- Task statement -
Return every line from the records below that has the word "Campaigns".
Segment Start: Task data
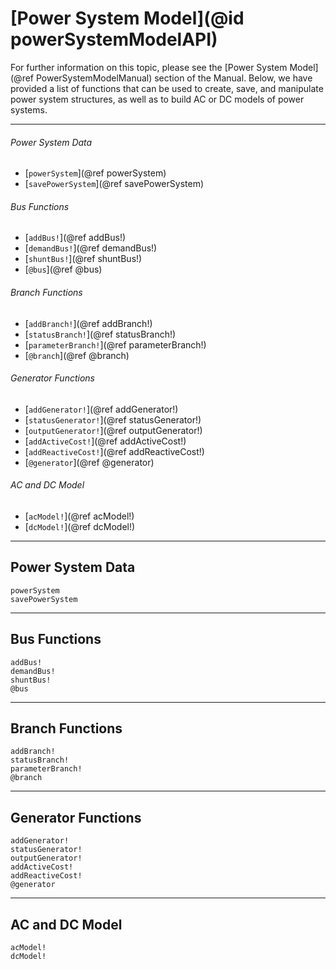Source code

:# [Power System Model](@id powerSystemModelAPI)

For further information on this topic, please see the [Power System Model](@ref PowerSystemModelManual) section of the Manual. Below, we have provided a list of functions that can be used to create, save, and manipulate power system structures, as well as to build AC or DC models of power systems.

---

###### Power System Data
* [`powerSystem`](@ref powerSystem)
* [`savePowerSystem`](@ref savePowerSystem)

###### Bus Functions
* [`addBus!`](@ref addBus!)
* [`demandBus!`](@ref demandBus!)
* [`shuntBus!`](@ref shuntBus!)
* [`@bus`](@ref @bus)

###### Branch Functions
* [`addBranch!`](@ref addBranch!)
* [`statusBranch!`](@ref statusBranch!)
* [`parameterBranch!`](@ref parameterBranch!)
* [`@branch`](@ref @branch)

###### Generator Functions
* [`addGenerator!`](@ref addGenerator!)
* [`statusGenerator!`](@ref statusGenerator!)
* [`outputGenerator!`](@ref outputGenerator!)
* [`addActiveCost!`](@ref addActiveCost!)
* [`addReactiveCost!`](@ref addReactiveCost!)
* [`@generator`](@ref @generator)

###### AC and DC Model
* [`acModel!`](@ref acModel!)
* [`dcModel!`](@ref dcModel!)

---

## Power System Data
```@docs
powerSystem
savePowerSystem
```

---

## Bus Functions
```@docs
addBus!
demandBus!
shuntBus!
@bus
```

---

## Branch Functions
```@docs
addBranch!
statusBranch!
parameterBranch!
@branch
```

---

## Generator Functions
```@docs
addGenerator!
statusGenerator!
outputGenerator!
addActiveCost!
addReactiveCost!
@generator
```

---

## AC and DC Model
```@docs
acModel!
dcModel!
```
Segment End: Task data
Segment Start: Task data
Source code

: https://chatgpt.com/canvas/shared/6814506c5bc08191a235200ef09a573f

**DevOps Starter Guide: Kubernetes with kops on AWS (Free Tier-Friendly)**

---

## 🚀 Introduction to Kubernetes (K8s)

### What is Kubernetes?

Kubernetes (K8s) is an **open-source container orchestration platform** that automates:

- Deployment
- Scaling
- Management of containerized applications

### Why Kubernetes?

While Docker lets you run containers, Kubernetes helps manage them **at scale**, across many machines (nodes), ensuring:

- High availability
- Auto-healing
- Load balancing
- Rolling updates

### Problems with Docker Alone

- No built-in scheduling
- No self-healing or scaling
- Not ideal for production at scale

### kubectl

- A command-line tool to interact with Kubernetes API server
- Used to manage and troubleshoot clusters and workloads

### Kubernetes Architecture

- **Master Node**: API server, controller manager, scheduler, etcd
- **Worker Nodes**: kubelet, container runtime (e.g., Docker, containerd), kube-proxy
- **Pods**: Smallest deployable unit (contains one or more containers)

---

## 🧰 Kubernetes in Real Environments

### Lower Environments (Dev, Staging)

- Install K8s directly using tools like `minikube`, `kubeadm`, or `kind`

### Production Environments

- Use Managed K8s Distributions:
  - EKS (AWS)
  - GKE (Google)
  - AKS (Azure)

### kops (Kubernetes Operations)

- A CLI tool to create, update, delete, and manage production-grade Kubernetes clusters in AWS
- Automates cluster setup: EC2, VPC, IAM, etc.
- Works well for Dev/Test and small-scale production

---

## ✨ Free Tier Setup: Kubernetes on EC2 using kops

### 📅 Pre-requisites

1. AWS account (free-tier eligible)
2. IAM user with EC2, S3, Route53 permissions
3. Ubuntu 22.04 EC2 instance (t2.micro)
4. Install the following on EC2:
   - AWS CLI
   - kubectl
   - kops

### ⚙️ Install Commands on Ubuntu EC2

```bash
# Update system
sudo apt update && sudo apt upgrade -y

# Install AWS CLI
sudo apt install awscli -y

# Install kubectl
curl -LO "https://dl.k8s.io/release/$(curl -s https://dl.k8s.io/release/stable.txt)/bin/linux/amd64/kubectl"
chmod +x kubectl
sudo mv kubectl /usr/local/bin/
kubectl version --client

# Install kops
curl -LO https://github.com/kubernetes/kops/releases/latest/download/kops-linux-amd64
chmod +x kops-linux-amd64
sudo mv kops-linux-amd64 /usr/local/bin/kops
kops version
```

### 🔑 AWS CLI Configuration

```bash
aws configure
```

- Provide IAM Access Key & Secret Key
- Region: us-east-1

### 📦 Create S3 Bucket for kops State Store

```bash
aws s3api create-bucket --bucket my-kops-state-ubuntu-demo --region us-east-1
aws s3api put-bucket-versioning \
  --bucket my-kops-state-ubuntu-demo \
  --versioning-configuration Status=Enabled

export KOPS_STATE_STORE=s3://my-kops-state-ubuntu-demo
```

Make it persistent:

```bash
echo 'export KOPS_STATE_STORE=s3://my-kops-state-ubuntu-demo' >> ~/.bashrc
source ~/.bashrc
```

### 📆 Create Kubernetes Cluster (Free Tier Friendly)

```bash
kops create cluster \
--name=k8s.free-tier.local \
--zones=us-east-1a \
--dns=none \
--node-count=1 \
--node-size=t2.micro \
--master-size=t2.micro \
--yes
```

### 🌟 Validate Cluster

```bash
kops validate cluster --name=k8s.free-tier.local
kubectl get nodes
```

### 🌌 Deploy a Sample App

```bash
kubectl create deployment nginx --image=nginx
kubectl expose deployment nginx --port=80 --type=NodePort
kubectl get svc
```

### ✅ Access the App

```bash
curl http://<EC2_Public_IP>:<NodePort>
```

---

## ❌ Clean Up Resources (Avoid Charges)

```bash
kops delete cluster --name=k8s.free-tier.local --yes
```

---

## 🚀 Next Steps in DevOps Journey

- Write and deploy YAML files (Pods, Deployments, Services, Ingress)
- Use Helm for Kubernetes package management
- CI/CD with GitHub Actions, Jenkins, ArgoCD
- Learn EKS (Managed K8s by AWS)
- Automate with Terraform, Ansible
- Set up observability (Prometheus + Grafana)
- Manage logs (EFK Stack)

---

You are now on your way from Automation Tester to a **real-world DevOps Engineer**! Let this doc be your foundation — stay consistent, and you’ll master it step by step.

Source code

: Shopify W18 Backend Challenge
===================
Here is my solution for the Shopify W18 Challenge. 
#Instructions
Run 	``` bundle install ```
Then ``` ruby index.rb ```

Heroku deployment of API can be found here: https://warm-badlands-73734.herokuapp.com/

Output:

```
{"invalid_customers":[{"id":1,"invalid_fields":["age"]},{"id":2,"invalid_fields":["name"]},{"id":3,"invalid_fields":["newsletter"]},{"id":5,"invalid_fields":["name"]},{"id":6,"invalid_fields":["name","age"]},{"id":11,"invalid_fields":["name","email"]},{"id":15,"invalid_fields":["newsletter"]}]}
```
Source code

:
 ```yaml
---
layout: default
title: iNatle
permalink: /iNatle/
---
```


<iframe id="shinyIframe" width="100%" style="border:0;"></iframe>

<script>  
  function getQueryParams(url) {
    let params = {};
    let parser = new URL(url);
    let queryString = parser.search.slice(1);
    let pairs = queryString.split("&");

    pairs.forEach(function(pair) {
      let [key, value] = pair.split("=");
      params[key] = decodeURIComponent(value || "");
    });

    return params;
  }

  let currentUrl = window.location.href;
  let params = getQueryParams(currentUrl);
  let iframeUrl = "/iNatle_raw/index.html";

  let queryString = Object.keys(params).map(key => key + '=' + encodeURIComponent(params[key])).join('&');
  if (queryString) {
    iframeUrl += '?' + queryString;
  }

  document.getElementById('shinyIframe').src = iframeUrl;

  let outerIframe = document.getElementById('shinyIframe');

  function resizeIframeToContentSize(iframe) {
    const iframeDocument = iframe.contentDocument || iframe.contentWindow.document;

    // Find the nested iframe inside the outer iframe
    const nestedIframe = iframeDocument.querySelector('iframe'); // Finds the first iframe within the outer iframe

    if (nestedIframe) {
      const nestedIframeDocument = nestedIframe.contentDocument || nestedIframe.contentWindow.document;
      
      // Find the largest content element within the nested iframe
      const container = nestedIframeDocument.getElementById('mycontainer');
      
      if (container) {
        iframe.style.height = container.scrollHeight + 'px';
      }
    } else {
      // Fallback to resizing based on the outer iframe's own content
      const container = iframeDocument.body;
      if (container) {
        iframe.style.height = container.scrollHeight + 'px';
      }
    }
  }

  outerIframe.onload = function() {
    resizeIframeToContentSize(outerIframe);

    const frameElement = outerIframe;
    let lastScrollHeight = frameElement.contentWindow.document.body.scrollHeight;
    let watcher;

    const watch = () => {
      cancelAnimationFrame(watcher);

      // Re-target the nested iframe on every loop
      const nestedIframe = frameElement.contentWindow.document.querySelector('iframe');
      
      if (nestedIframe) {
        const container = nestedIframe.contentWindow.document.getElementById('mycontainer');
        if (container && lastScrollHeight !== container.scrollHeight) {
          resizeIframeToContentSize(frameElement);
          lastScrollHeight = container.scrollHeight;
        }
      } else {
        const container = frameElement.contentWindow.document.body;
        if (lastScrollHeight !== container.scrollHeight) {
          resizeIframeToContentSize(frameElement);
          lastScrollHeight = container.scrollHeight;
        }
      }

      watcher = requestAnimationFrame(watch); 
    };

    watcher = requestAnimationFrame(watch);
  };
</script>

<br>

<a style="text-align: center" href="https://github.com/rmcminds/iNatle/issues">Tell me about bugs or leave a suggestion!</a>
Segment End: Task data
Segment Start: Task data
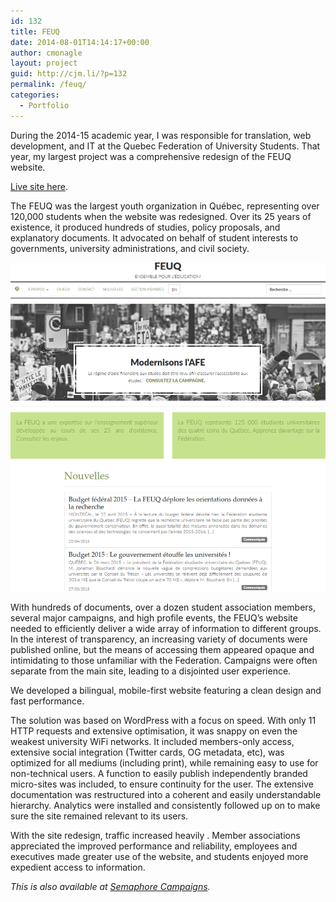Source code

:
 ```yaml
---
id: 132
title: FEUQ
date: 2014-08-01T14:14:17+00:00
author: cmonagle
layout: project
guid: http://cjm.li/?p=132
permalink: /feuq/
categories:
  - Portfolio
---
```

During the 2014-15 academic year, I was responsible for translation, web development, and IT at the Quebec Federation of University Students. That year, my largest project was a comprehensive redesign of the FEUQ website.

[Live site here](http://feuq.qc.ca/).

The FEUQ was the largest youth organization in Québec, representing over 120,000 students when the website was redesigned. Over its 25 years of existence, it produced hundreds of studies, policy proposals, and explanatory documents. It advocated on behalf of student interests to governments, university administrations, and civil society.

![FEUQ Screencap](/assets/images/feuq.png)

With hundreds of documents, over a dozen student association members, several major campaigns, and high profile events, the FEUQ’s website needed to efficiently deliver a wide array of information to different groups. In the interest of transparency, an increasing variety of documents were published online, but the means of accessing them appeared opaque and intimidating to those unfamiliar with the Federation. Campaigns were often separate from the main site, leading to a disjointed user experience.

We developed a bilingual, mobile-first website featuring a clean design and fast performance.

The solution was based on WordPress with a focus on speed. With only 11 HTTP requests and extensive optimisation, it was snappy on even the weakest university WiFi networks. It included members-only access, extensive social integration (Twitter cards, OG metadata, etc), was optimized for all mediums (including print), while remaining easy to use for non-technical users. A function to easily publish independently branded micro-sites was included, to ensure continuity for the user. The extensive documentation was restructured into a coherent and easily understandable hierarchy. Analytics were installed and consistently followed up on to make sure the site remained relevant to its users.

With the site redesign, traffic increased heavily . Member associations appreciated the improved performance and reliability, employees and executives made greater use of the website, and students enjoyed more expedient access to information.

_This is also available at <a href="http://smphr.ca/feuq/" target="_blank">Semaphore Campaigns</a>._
Segment End: Task data
- Solution to this exercise -
With hundreds of documents, over a dozen student association members, several major campaigns, and high profile events, the FEUQ’s website needed to efficiently deliver a wide array of information to different groups. In the interest of transparency, an increasing variety of documents were published online, but the means of accessing them appeared opaque and intimidating to those unfamiliar with the Federation. Campaigns were often separate from the main site, leading to a disjointed user experience.
_This is also available at <a href="http://smphr.ca/feuq/" target="_blank">Semaphore Campaigns</a>._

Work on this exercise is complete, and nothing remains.